YOUR OBJECTIVE:
Show each line of the records in which the word "good" occurs.
==== MATERIAL FOR THIS TASK ====
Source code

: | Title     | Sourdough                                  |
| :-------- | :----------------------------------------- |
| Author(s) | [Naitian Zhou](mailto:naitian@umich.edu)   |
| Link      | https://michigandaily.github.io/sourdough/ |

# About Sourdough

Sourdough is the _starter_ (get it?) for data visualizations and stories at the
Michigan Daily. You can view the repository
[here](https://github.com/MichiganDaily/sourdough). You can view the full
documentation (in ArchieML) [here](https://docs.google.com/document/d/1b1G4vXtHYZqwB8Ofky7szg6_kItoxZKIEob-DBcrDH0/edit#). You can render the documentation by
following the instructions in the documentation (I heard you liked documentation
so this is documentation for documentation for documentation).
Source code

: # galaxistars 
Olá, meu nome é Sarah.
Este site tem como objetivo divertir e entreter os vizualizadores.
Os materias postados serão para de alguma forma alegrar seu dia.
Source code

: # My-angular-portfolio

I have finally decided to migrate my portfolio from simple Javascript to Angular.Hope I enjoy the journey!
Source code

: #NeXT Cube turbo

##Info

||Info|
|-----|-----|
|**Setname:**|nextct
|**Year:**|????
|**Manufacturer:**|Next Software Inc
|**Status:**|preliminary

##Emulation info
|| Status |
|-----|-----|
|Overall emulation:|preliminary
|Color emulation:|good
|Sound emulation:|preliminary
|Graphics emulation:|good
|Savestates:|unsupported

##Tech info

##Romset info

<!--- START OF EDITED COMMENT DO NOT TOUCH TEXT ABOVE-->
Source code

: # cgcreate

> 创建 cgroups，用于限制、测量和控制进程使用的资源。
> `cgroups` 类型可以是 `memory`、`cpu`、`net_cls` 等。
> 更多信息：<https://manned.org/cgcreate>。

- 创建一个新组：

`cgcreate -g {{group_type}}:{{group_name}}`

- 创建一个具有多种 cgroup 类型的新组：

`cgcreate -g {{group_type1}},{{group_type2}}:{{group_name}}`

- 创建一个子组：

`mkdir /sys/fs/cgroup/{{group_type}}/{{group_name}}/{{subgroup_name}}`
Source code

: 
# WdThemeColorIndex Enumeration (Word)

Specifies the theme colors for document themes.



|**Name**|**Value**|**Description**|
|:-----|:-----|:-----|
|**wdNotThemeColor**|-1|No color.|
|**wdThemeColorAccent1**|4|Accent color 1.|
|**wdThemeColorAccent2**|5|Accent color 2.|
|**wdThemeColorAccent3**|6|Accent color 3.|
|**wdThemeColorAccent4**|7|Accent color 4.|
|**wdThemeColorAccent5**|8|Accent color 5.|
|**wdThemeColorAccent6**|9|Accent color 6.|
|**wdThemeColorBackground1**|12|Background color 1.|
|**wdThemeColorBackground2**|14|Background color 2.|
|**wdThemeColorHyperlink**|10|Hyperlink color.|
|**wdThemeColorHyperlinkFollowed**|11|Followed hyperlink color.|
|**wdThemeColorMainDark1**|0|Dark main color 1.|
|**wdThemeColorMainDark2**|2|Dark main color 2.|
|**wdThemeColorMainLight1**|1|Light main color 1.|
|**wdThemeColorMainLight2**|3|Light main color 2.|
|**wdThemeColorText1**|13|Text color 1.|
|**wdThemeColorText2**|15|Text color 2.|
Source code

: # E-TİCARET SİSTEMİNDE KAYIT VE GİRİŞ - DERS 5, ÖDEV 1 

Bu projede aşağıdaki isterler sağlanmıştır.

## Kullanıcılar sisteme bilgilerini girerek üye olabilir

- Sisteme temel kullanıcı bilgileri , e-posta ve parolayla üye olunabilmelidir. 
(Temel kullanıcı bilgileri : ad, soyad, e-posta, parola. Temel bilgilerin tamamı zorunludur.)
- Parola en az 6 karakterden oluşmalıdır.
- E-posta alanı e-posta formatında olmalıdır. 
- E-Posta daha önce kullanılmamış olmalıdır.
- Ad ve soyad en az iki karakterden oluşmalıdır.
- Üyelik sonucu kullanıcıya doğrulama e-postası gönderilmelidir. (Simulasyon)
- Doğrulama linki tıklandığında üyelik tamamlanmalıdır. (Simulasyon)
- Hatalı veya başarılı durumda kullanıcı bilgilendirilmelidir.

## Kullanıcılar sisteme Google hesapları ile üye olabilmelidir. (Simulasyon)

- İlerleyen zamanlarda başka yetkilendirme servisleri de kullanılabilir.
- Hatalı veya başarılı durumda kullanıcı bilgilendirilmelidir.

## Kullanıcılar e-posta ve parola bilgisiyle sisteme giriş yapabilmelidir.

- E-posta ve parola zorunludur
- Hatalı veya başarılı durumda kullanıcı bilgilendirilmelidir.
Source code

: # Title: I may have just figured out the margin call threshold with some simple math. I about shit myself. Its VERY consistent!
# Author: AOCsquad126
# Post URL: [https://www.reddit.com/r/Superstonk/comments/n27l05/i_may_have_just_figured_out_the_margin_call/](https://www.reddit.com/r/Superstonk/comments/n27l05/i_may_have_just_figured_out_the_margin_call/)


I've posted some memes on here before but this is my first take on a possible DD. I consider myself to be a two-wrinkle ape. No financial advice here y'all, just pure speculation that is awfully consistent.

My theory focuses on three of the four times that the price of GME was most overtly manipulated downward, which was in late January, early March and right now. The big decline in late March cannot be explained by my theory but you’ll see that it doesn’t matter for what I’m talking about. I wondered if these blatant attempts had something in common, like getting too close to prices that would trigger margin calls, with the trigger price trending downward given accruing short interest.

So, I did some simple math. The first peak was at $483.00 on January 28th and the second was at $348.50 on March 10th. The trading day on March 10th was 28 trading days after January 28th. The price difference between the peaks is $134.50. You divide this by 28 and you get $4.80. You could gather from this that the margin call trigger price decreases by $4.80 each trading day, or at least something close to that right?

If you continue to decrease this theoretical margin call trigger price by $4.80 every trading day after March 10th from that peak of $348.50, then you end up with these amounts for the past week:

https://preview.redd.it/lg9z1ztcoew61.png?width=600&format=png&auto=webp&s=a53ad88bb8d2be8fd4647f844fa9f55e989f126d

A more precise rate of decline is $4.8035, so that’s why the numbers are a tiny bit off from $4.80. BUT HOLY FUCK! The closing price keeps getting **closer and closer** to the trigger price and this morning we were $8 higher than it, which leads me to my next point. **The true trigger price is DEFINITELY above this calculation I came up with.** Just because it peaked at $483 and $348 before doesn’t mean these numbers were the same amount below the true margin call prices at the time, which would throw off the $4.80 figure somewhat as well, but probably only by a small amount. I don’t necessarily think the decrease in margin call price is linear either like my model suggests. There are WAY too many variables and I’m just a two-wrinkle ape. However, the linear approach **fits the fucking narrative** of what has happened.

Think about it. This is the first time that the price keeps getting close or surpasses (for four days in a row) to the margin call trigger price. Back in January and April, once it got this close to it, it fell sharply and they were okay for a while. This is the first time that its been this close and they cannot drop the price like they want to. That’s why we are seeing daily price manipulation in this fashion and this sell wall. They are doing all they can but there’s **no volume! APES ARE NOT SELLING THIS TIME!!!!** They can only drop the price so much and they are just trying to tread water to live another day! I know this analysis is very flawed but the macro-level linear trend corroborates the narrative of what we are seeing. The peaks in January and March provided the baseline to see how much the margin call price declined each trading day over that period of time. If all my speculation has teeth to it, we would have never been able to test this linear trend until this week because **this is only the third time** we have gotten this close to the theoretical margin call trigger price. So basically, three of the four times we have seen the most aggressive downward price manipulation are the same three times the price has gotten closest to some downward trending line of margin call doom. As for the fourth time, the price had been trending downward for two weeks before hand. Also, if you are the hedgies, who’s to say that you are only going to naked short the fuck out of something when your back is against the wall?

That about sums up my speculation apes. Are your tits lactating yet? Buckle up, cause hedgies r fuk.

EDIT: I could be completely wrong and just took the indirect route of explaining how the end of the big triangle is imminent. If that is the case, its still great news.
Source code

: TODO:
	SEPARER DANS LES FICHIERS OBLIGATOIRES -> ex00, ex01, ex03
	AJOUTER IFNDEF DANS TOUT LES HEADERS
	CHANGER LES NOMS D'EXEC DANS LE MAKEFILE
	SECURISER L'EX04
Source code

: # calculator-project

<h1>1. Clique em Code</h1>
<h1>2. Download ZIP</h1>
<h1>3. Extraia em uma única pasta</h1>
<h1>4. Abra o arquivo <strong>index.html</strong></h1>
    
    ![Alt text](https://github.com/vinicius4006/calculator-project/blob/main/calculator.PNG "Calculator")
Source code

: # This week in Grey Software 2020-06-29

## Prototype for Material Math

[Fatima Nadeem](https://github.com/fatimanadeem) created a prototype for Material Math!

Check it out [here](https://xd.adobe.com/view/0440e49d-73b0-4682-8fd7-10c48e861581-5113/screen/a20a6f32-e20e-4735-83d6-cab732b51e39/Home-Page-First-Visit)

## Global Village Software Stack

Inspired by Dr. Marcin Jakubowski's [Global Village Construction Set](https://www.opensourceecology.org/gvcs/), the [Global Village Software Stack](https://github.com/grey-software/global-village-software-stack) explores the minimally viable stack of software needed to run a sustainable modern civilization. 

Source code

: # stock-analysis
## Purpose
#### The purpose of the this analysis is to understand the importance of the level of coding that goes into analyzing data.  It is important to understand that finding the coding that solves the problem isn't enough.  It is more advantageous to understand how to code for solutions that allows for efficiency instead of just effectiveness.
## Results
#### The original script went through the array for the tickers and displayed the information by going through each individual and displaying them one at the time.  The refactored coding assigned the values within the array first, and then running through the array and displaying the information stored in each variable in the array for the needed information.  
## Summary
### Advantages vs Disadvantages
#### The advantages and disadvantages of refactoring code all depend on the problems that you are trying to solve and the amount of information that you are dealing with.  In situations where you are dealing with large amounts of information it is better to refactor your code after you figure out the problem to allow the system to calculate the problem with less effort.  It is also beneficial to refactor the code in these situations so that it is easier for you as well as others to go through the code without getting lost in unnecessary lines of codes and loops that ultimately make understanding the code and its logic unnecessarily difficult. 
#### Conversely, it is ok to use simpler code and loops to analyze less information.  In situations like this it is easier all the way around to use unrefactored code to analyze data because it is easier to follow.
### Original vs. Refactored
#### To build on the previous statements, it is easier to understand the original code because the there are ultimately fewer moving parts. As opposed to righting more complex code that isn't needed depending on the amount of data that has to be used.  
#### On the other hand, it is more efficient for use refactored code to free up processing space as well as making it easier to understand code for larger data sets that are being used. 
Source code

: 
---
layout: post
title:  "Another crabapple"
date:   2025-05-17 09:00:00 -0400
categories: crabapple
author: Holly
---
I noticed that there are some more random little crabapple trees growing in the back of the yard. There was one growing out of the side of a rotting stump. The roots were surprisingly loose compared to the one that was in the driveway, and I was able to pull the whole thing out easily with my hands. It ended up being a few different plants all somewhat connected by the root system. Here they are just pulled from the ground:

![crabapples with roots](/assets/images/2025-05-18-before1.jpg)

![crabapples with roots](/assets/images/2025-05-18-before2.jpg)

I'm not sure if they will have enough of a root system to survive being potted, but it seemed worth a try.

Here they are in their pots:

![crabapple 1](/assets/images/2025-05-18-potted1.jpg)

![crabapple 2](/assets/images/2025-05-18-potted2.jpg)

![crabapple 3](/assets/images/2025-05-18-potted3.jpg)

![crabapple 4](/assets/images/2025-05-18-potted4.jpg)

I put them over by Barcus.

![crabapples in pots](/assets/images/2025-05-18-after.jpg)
====
ANSWER TO THIS EXERCISE:
|Color emulation:|good
|Graphics emulation:|good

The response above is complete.